The Stk'emlupsemc te Secwépemc Nation conducted its own project assessment and turned down the Ajax proposal last spring, citing cultural and spiritual values associated with the land to be impacted, especially around Jacko Lake.
A December 14 news release by the Kamloops-based Shuswap Nation Tribal Council chair, Kukpi7 Wayne Christian, noted that "Secwepemc leaders, communities and members stand in solidarity with SSN in their Pípsell [Jacko Lake] Decision. In June 2017, together with the Secwepemc Nation, the Pípsell area was declared a Secwepemc Cultural Heritage Site signifying the importance of this area’s connection to Secwepemc Law."
He also wrote: "The Ajax Mine Project in its proposed location at Pípsell (Jacko Lake and area) is in opposition to the SSN’s land use objective for this culturally important and historically significant keystone site which significance is fundamental and undiminished."
Kamloops city council voted last July to oppose the $1.3-billion project that KGHM said would provide 1,800 temporary jobs and 500 full-time jobs for the duration of the mine's estimated 23-year life.
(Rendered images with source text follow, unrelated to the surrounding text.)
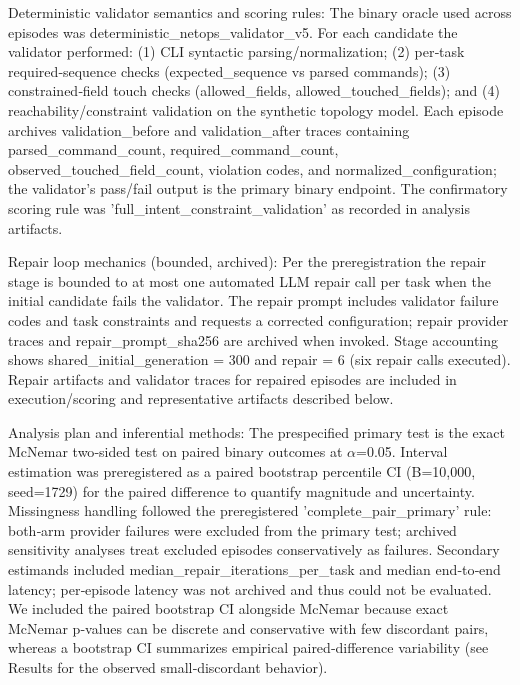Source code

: \documentclass[conference]{IEEEtran}
\begin{document}
Deterministic validator semantics and scoring rules: The binary oracle used across episodes was deterministic\_netops\_validator\_v5. For each candidate the validator performed: (1) CLI syntactic parsing/normalization; (2) per‑task required‑sequence checks (expected\_sequence vs parsed commands); (3) constrained‑field touch checks (allowed\_fields, allowed\_touched\_fields); and (4) reachability/constraint validation on the synthetic topology model. Each episode archives validation\_before and validation\_after traces containing parsed\_command\_count, required\_command\_count, observed\_touched\_field\_count, violation codes, and normalized\_configuration; the validator's pass/fail output is the primary binary endpoint. The confirmatory scoring rule was 'full\_intent\_constraint\_validation' as recorded in analysis artifacts.

Repair loop mechanics (bounded, archived): Per the preregistration the repair stage is bounded to at most one automated LLM repair call per task when the initial candidate fails the validator. The repair prompt includes validator failure codes and task constraints and requests a corrected configuration; repair provider traces and repair\_prompt\_sha256 are archived when invoked. Stage accounting shows shared\_initial\_generation = 300 and repair = 6 (six repair calls executed). Repair artifacts and validator traces for repaired episodes are included in execution/scoring and representative artifacts described below.

Analysis plan and inferential methods: The prespecified primary test is the exact McNemar two‑sided test on paired binary outcomes at \ensuremath{\alpha}=0.05. Interval estimation was preregistered as a paired bootstrap percentile CI (B=10,000, seed=1729) for the paired difference to quantify magnitude and uncertainty. Missingness handling followed the preregistered 'complete\_pair\_primary' rule: both‑arm provider failures were excluded from the primary test; archived sensitivity analyses treat excluded episodes conservatively as failures. Secondary estimands included median\_repair\_iterations\_per\_task and median end‑to‑end latency; per‑episode latency was not archived and thus could not be evaluated. We included the paired bootstrap CI alongside McNemar because exact McNemar p‑values can be discrete and conservative with few discordant pairs, whereas a bootstrap CI summarizes empirical paired‑difference variability (see Results for the observed small‑discordant behavior).
\end{document}
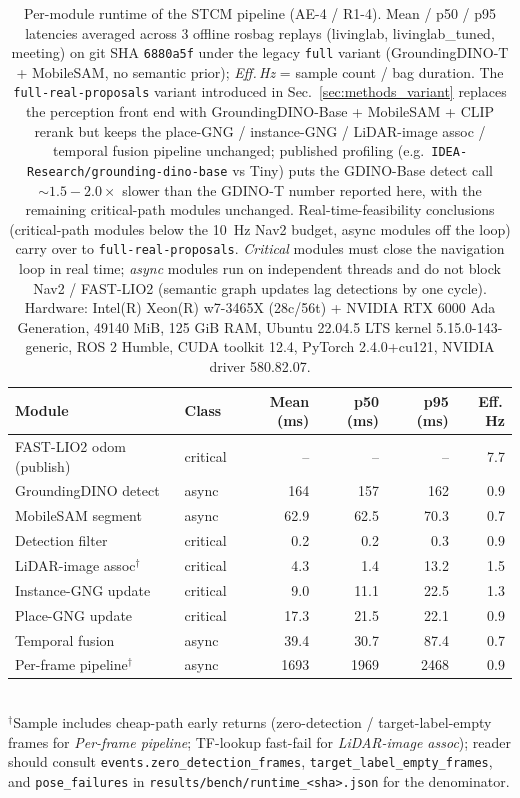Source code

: \begin{table}[t]
\centering
\caption{Per-module runtime of the STCM pipeline (AE-4 / R1-4). Mean / p50 / p95 latencies averaged across 3 offline rosbag replays (livinglab, livinglab_tuned, meeting) on git SHA \texttt{6880a5f} under the legacy \texttt{full} variant (GroundingDINO-T + MobileSAM, no semantic prior); \emph{Eff.\,Hz} = sample count / bag duration. The \texttt{full-real-proposals} variant introduced in Sec.~\ref{sec:methods_variant} replaces the perception front end with GroundingDINO-Base + MobileSAM + CLIP rerank but keeps the place-GNG / instance-GNG / LiDAR-image assoc / temporal fusion pipeline unchanged; published profiling (e.g.\ \texttt{IDEA-Research/grounding-dino-base} vs Tiny) puts the GDINO-Base detect call $\sim 1.5{-}2.0\times$ slower than the GDINO-T number reported here, with the remaining critical-path modules unchanged. Real-time-feasibility conclusions (critical-path modules below the 10~Hz Nav2 budget, async modules off the loop) carry over to \texttt{full-real-proposals}. \emph{Critical} modules must close the navigation loop in real time; \emph{async} modules run on independent threads and do not block Nav2 / FAST-LIO2 (semantic graph updates lag detections by one cycle). Hardware: Intel(R) Xeon(R) w7-3465X (28c/56t) + NVIDIA RTX 6000 Ada Generation, 49140 MiB, 125 GiB RAM, Ubuntu 22.04.5 LTS kernel 5.15.0-143-generic, ROS 2 Humble, CUDA toolkit 12.4, PyTorch 2.4.0+cu121, NVIDIA driver 580.82.07.}
\label{tab:runtime}
\begin{tabular}{l l r r r r}
\toprule
Module & Class & Mean (ms) & p50 (ms) & p95 (ms) & Eff.\,Hz \\
\midrule
FAST-LIO2 odom (publish) & critical & -- & -- & -- & 7.7 \\
GroundingDINO detect & async & 164 & 157 & 162 & 0.9 \\
MobileSAM segment & async & 62.9 & 62.5 & 70.3 & 0.7 \\
Detection filter & critical & 0.2 & 0.2 & 0.3 & 0.9 \\
LiDAR-image assoc$^{\dagger}$ & critical & 4.3 & 1.4 & 13.2 & 1.5 \\
Instance-GNG update & critical & 9.0 & 11.1 & 22.5 & 1.3 \\
Place-GNG update & critical & 17.3 & 21.5 & 22.1 & 0.9 \\
Temporal fusion & async & 39.4 & 30.7 & 87.4 & 0.7 \\
Per-frame pipeline$^{\dagger}$ & async & 1693 & 1969 & 2468 & 0.9 \\
\bottomrule
\end{tabular}
\\[2pt]
\footnotesize $^{\dagger}$Sample includes cheap-path early returns (zero-detection / target-label-empty frames for \emph{Per-frame pipeline}; TF-lookup fast-fail for \emph{LiDAR-image assoc}); reader should consult \texttt{events.zero\_detection\_frames}, \texttt{target\_label\_empty\_frames}, and \texttt{pose\_failures} in \texttt{results/bench/runtime\_<sha>.json} for the denominator.
\end{table}
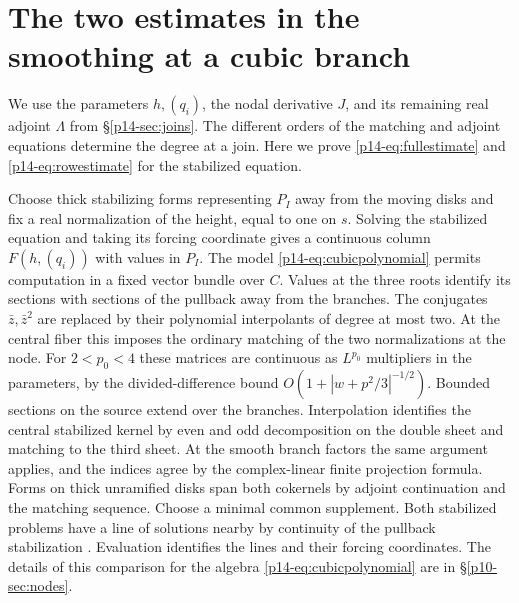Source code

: \section{The two estimates in the smoothing at a cubic branch}\label{app:joined-estimates}
We use the parameters $h,(q_i)$, the nodal derivative $J$, and its
remaining real adjoint $\Lambda$ from \S\ref{p14-sec:joins}.
The different orders of the matching and adjoint equations determine
the degree at a join. Here we prove \eqref{p14-eq:fullestimate}
and \eqref{p14-eq:rowestimate} for the stabilized equation.

Choose thick stabilizing forms representing $P_I$ away from the
moving disks and fix a real normalization of the height, equal to one
on $s$. Solving the stabilized equation and taking its forcing
coordinate gives a continuous column $F(h,(q_i))$ with values in
$P_I$. The model \eqref{p14-eq:cubicpolynomial} permits computation in
a fixed vector bundle over $C$. Values at the three roots identify
its sections with sections of the pullback away from the branches.
The conjugates $\bar z,\bar z^2$ are replaced by their polynomial
interpolants of degree at most two. At the central fiber this imposes
the ordinary matching of the two normalizations at the node. For
$2<p_0<4$ these matrices are continuous as $L^{p_0}$ multipliers
in the parameters, by the divided-difference bound
$O(1+|w+p^2/3|^{-1/2})$. Bounded sections on the source extend over
the branches. Interpolation identifies the central stabilized kernel
by even and odd decomposition on the double sheet and matching
to the third sheet. At the smooth branch factors the same argument
applies, and the indices agree by the complex-linear finite projection formula.
Forms on thick unramified disks span both cokernels by adjoint
continuation and the matching sequence. Choose a minimal common
supplement. Both stabilized problems have a line of solutions nearby
by continuity of the pullback stabilization \cite[Appendix~B]{bai}.
Evaluation identifies the lines and their forcing coordinates.
The details of this comparison for the algebra \eqref{p14-eq:cubicpolynomial} are in \S\ref{p10-sec:nodes}.


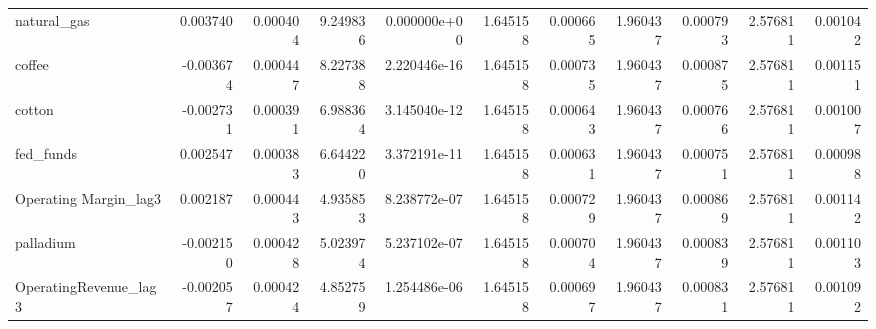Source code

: \documentclass[12pt,a4paper,english]{article}
\begin{document}
{{\begin{tabular}{@{}lrrrrrrrrrr@{}}
			natural\_gas                  & 0.003740                 & 0.000404                    & 9.249836                  & 0.000000e+00                             & 1.645158                      & 0.000665                      & 1.960437                     & 0.000793                     & 2.576811                     & 0.001042                     \\
			coffee                        & -0.003674                & 0.000447                    & 8.227388                  & 2.220446e-16                             & 1.645158                      & 0.000735                      & 1.960437                     & 0.000875                     & 2.576811                     & 0.001151                     \\
			cotton                        & -0.002731                & 0.000391                    & 6.988364                  & 3.145040e-12                             & 1.645158                      & 0.000643                      & 1.960437                     & 0.000766                     & 2.576811                     & 0.001007                     \\
			fed\_funds                    & 0.002547                 & 0.000383                    & 6.644220                  & 3.372191e-11                             & 1.645158                      & 0.000631                      & 1.960437                     & 0.000751                     & 2.576811                     & 0.000988                     \\
			Operating Margin\_lag3        & 0.002187                 & 0.000443                    & 4.935853                  & 8.238772e-07                             & 1.645158                      & 0.000729                      & 1.960437                     & 0.000869                     & 2.576811                     & 0.001142                     \\
			palladium                     & -0.002150                & 0.000428                    & 5.023974                  & 5.237102e-07                             & 1.645158                      & 0.000704                      & 1.960437                     & 0.000839                     & 2.576811                     & 0.001103                     \\
			OperatingRevenue\_lag3        & -0.002057                & 0.000424                    & 4.852759                  & 1.254486e-06                             & 1.645158                      & 0.000697                      & 1.960437                     & 0.000831                     & 2.576811                     & 0.001092                     \\

\end{tabular}}}
\end{document}
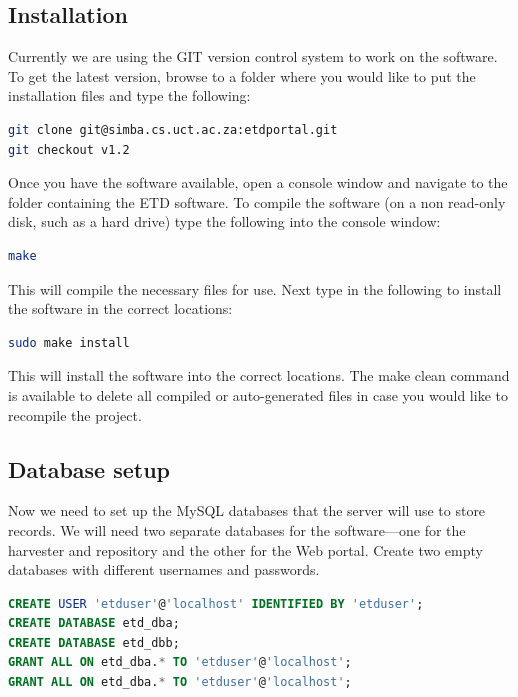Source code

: \documentclass[a4paper,11pt]{article}
\begin{document}
\subsection{Installation}
\label{sec:installation_process:installation}

Currently we are using the GIT version control system to work on the software. To get the latest version, browse to a folder where you would like to put the installation files and type the following:

\begin{lstlisting}[language=bash]
git clone git@simba.cs.uct.ac.za:etdportal.git 
git checkout v1.2
\end{lstlisting}

Once you have the software available, open a console window and navigate to the folder containing the ETD software. To compile the software (on a non read-only disk, such as a hard drive) type the following into the console window: 

\begin{lstlisting}[language=bash]
make
\end{lstlisting}

This will compile the necessary files for use. Next type in the following to install the software in the correct locations: 

\begin{lstlisting}[language=bash]
sudo make install
\end{lstlisting}

This will install the software into the correct locations. The make clean command is available to delete all compiled or auto-generated files in case you would like to recompile the project.

\subsection{Database setup}
\label{sec:installation_process:database_setup}

Now we need to set up the MySQL databases that the server will use to store records. We will need two separate databases for the software---one for the harvester and repository and the other for the Web portal. Create two empty databases with different usernames and passwords. 

\begin{lstlisting}[language=SQL]
CREATE USER 'etduser'@'localhost' IDENTIFIED BY 'etduser'; 
CREATE DATABASE etd_dba; 
CREATE DATABASE etd_dbb; 
GRANT ALL ON etd_dba.* TO 'etduser'@'localhost';
GRANT ALL ON etd_dba.* TO 'etduser'@'localhost';
\end{lstlisting}
\end{document}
The company and the city had earlier agreed that almost $4 million in annual benefits would flow to the community.
The B.C. government release cited some main areas of concern in turning down the certificate, including: "Fifty-three residual and cumulative adverse effects across the five pillars assessed by the EAO (environmental, economic, social, heritage, and health) in areas such as air quality and human well-being, Jacko Lake and surrounding area, social and economic valued components, as well as grasslands and ecosystems."
The two ministers also noted "significant adverse effects to Indigenous heritage and to the current use of lands and resources for traditional purposes".